= Task item =
Each record should reappear exactly in your answer, minus any picture.

Saved entries:
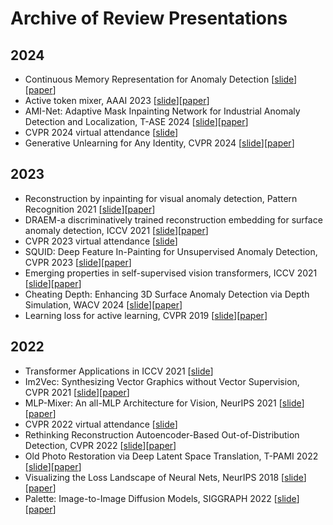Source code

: # Archive of Review Presentations

## 2024
* Continuous Memory Representation for Anomaly Detection [<a href="https://github.com/YeongHyeon/Review_Presentations/blob/main/slides240315_GRAD_review.pdf">slide</a>][<a href="https://arxiv.org/abs/2402.18293">paper</a>]
* Active token mixer, AAAI 2023 [<a href="https://github.com/YeongHyeon/Review_Presentations/blob/main/slides240325_ATM_review.pdf">slide</a>][<a href="https://ojs.aaai.org/index.php/AAAI/article/view/25376">paper</a>]
* AMI-Net: Adaptive Mask Inpainting Network for Industrial Anomaly Detection and Localization, T-ASE 2024 [<a href="https://github.com/YeongHyeon/Review_Presentations/blob/main/slides240401_AMINet_review.pdf">slide</a>][<a href="">paper</a>]
* CVPR 2024 virtual attendance [<a href="https://github.com/YeongHyeon/Review_Presentations/blob/main/slides240704_CVPR24_review.pdf">slide</a>]  
* Generative Unlearning for Any Identity, CVPR 2024 [<a href="https://github.com/YeongHyeon/Review_Presentations/blob/main/slides240711_GUIDE_review.pdf">slide</a>][<a href="https://openaccess.thecvf.com/content/CVPR2024/html/Seo_Generative_Unlearning_for_Any_Identity_CVPR_2024_paper.html">paper</a>]  

## 2023
* Reconstruction by inpainting for visual anomaly detection, Pattern Recognition 2021 [<a href="https://github.com/YeongHyeon/Review_Presentations/blob/main/slides230108_RIAD_review.pdf">slide</a>][<a href="https://www.sciencedirect.com/science/article/pii/S0031320320305094?casa_token=bKzqmn8N5bgAAAAA:NuG3wQ5it2xPjAK8yAqMZSbaUNV_4IRZzsxAoOj8dSZEwWKJv6am4-y3Orb_Fp9OkJPhvePLLP4">paper</a>]
* DRAEM-a discriminatively trained reconstruction embedding for surface anomaly detection, ICCV 2021 [<a href="https://github.com/YeongHyeon/Review_Presentations/blob/main/slides230519_DRAEM_review.pdf">slide</a>][<a href="https://openaccess.thecvf.com/content/ICCV2021/html/Zavrtanik_DRAEM_-_A_Discriminatively_Trained_Reconstruction_Embedding_for_Surface_Anomaly_ICCV_2021_paper.html">paper</a>]
* CVPR 2023 virtual attendance [<a href="https://github.com/YeongHyeon/Review_Presentations/blob/main/slides230630_CVPR23_review.pdf">slide</a>]  
* SQUID: Deep Feature In-Painting for Unsupervised Anomaly Detection, CVPR 2023 [<a href="https://github.com/YeongHyeon/Review_Presentations/blob/main/slides230714_SQUID_review.pdf">slide</a>][<a href="https://openaccess.thecvf.com/content/CVPR2023/html/Xiang_SQUID_Deep_Feature_In-Painting_for_Unsupervised_Anomaly_Detection_CVPR_2023_paper.html">paper</a>]
* Emerging properties in self-supervised vision transformers, ICCV 2021 [<a href="https://github.com/YeongHyeon/Review_Presentations/blob/main/slides230725_DINO_review.pdf">slide</a>][<a href="https://openaccess.thecvf.com/content/ICCV2021/html/Caron_Emerging_Properties_in_Self-Supervised_Vision_Transformers_ICCV_2021_paper">paper</a>]
* Cheating Depth: Enhancing 3D Surface Anomaly Detection via Depth Simulation, WACV 2024 [<a href="https://github.com/YeongHyeon/Review_Presentations/blob/main/slides231123_CheatingDepth_review.pdf">slide</a>][<a href="https://openaccess.thecvf.com/content/WACV2024/html/Zavrtanik_Cheating_Depth_Enhancing_3D_Surface_Anomaly_Detection_via_Depth_Simulation_WACV_2024_paper.html">paper</a>]
* Learning loss for active learning, CVPR 2019 [<a href="https://github.com/YeongHyeon/Review_Presentations/blob/main/slides231226_ActiveLearning_review.pdf">slide</a>][<a href="https://openaccess.thecvf.com/content_CVPR_2019/html/Yoo_Learning_Loss_for_Active_Learning_CVPR_2019_paper.html">paper</a>]  

## 2022
* Transformer Applications in ICCV 2021 [<a href="https://github.com/YeongHyeon/Review_Presentations/blob/main/slides220127_Transformer_applications.pdf">slide</a>]  
* Im2Vec: Synthesizing Vector Graphics without Vector Supervision, CVPR 2021 [<a href="https://github.com/YeongHyeon/Review_Presentations/blob/main/slides220324_Im2Vec_review.pdf">slide</a>][<a href="https://openaccess.thecvf.com/content/CVPR2021/html/Reddy_Im2Vec_Synthesizing_Vector_Graphics_Without_Vector_Supervision_CVPR_2021_paper.html">paper</a>]  
* MLP-Mixer: An all-MLP Architecture for Vision, NeurIPS 2021 [<a href="https://github.com/YeongHyeon/Review_Presentations/blob/main/slides220421_MLPMixer_review.pdf">slide</a>][<a href="https://proceedings.neurips.cc/paper/2021/hash/cba0a4ee5ccd02fda0fe3f9a3e7b89fe-Abstract.html">paper</a>]  
* CVPR 2022 virtual attendance [<a href="https://github.com/YeongHyeon/Review_Presentations/blob/main/slides220725_CVPR22_review.pdf">slide</a>]  
* Rethinking Reconstruction Autoencoder-Based Out-of-Distribution Detection, CVPR 2022 [<a href="https://github.com/YeongHyeon/Review_Presentations/blob/main/slides220713_RethinkingOoD_review.pdf">slide</a>][<a href="https://openaccess.thecvf.com/content/CVPR2022/html/Zhou_Rethinking_Reconstruction_Autoencoder-Based_Out-of-Distribution_Detection_CVPR_2022_paper.html">paper</a>]  
* Old Photo Restoration via Deep Latent Space Translation, T-PAMI 2022 [<a href="https://github.com/YeongHyeon/Review_Presentations/blob/main/slides220916_OldPhotoRestoration_review.pdf">slide</a>][<a href="https://ieeexplore.ieee.org/abstract/document/9744329?casa_token=-DZsAU0VWcsAAAAA:LGhbZ744IvpZH2eKw9RQv2QP1_ntd76K9WDP66MT0ZSCUcyWnnFfCdXpKuoo9rihra_F1FdnaA">paper</a>]  
* Visualizing the Loss Landscape of Neural Nets, NeurIPS 2018 [<a href="https://github.com/YeongHyeon/Review_Presentations/blob/main/slides221021_LossLandscape_review.pdf">slide</a>][<a href="https://proceedings.neurips.cc/paper/2018/hash/a41b3bb3e6b050b6c9067c67f663b915-Abstract.html">paper</a>]  
* Palette: Image-to-Image Diffusion Models, SIGGRAPH 2022 [<a href="https://github.com/YeongHyeon/Review_Presentations/blob/main/slides221118_Palette_review.pdf">slide</a>][<a href="https://dl.acm.org/doi/abs/10.1145/3528233.3530757">paper</a>]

= Task answer =
Source code

: # Archive of Review Presentations

## 2024
* Continuous Memory Representation for Anomaly Detection [<a href="https://github.com/YeongHyeon/Review_Presentations/blob/main/slides240315_GRAD_review.pdf">slide</a>][<a href="https://arxiv.org/abs/2402.18293">paper</a>]
* Active token mixer, AAAI 2023 [<a href="https://github.com/YeongHyeon/Review_Presentations/blob/main/slides240325_ATM_review.pdf">slide</a>][<a href="https://ojs.aaai.org/index.php/AAAI/article/view/25376">paper</a>]
* AMI-Net: Adaptive Mask Inpainting Network for Industrial Anomaly Detection and Localization, T-ASE 2024 [<a href="https://github.com/YeongHyeon/Review_Presentations/blob/main/slides240401_AMINet_review.pdf">slide</a>][<a href="">paper</a>]
* CVPR 2024 virtual attendance [<a href="https://github.com/YeongHyeon/Review_Presentations/blob/main/slides240704_CVPR24_review.pdf">slide</a>]  
* Generative Unlearning for Any Identity, CVPR 2024 [<a href="https://github.com/YeongHyeon/Review_Presentations/blob/main/slides240711_GUIDE_review.pdf">slide</a>][<a href="https://openaccess.thecvf.com/content/CVPR2024/html/Seo_Generative_Unlearning_for_Any_Identity_CVPR_2024_paper.html">paper</a>]  

## 2023
* Reconstruction by inpainting for visual anomaly detection, Pattern Recognition 2021 [<a href="https://github.com/YeongHyeon/Review_Presentations/blob/main/slides230108_RIAD_review.pdf">slide</a>][<a href="https://www.sciencedirect.com/science/article/pii/S0031320320305094?casa_token=bKzqmn8N5bgAAAAA:NuG3wQ5it2xPjAK8yAqMZSbaUNV_4IRZzsxAoOj8dSZEwWKJv6am4-y3Orb_Fp9OkJPhvePLLP4">paper</a>]
* DRAEM-a discriminatively trained reconstruction embedding for surface anomaly detection, ICCV 2021 [<a href="https://github.com/YeongHyeon/Review_Presentations/blob/main/slides230519_DRAEM_review.pdf">slide</a>][<a href="https://openaccess.thecvf.com/content/ICCV2021/html/Zavrtanik_DRAEM_-_A_Discriminatively_Trained_Reconstruction_Embedding_for_Surface_Anomaly_ICCV_2021_paper.html">paper</a>]
* CVPR 2023 virtual attendance [<a href="https://github.com/YeongHyeon/Review_Presentations/blob/main/slides230630_CVPR23_review.pdf">slide</a>]  
* SQUID: Deep Feature In-Painting for Unsupervised Anomaly Detection, CVPR 2023 [<a href="https://github.com/YeongHyeon/Review_Presentations/blob/main/slides230714_SQUID_review.pdf">slide</a>][<a href="https://openaccess.thecvf.com/content/CVPR2023/html/Xiang_SQUID_Deep_Feature_In-Painting_for_Unsupervised_Anomaly_Detection_CVPR_2023_paper.html">paper</a>]
* Emerging properties in self-supervised vision transformers, ICCV 2021 [<a href="https://github.com/YeongHyeon/Review_Presentations/blob/main/slides230725_DINO_review.pdf">slide</a>][<a href="https://openaccess.thecvf.com/content/ICCV2021/html/Caron_Emerging_Properties_in_Self-Supervised_Vision_Transformers_ICCV_2021_paper">paper</a>]
* Cheating Depth: Enhancing 3D Surface Anomaly Detection via Depth Simulation, WACV 2024 [<a href="https://github.com/YeongHyeon/Review_Presentations/blob/main/slides231123_CheatingDepth_review.pdf">slide</a>][<a href="https://openaccess.thecvf.com/content/WACV2024/html/Zavrtanik_Cheating_Depth_Enhancing_3D_Surface_Anomaly_Detection_via_Depth_Simulation_WACV_2024_paper.html">paper</a>]
* Learning loss for active learning, CVPR 2019 [<a href="https://github.com/YeongHyeon/Review_Presentations/blob/main/slides231226_ActiveLearning_review.pdf">slide</a>][<a href="https://openaccess.thecvf.com/content_CVPR_2019/html/Yoo_Learning_Loss_for_Active_Learning_CVPR_2019_paper.html">paper</a>]  

## 2022
* Transformer Applications in ICCV 2021 [<a href="https://github.com/YeongHyeon/Review_Presentations/blob/main/slides220127_Transformer_applications.pdf">slide</a>]  
* Im2Vec: Synthesizing Vector Graphics without Vector Supervision, CVPR 2021 [<a href="https://github.com/YeongHyeon/Review_Presentations/blob/main/slides220324_Im2Vec_review.pdf">slide</a>][<a href="https://openaccess.thecvf.com/content/CVPR2021/html/Reddy_Im2Vec_Synthesizing_Vector_Graphics_Without_Vector_Supervision_CVPR_2021_paper.html">paper</a>]  
* MLP-Mixer: An all-MLP Architecture for Vision, NeurIPS 2021 [<a href="https://github.com/YeongHyeon/Review_Presentations/blob/main/slides220421_MLPMixer_review.pdf">slide</a>][<a href="https://proceedings.neurips.cc/paper/2021/hash/cba0a4ee5ccd02fda0fe3f9a3e7b89fe-Abstract.html">paper</a>]  
* CVPR 2022 virtual attendance [<a href="https://github.com/YeongHyeon/Review_Presentations/blob/main/slides220725_CVPR22_review.pdf">slide</a>]  
* Rethinking Reconstruction Autoencoder-Based Out-of-Distribution Detection, CVPR 2022 [<a href="https://github.com/YeongHyeon/Review_Presentations/blob/main/slides220713_RethinkingOoD_review.pdf">slide</a>][<a href="https://openaccess.thecvf.com/content/CVPR2022/html/Zhou_Rethinking_Reconstruction_Autoencoder-Based_Out-of-Distribution_Detection_CVPR_2022_paper.html">paper</a>]  
* Old Photo Restoration via Deep Latent Space Translation, T-PAMI 2022 [<a href="https://github.com/YeongHyeon/Review_Presentations/blob/main/slides220916_OldPhotoRestoration_review.pdf">slide</a>][<a href="https://ieeexplore.ieee.org/abstract/document/9744329?casa_token=-DZsAU0VWcsAAAAA:LGhbZ744IvpZH2eKw9RQv2QP1_ntd76K9WDP66MT0ZSCUcyWnnFfCdXpKuoo9rihra_F1FdnaA">paper</a>]  
* Visualizing the Loss Landscape of Neural Nets, NeurIPS 2018 [<a href="https://github.com/YeongHyeon/Review_Presentations/blob/main/slides221021_LossLandscape_review.pdf">slide</a>][<a href="https://proceedings.neurips.cc/paper/2018/hash/a41b3bb3e6b050b6c9067c67f663b915-Abstract.html">paper</a>]  
* Palette: Image-to-Image Diffusion Models, SIGGRAPH 2022 [<a href="https://github.com/YeongHyeon/Review_Presentations/blob/main/slides221118_Palette_review.pdf">slide</a>][<a href="https://dl.acm.org/doi/abs/10.1145/3528233.3530757">paper</a>]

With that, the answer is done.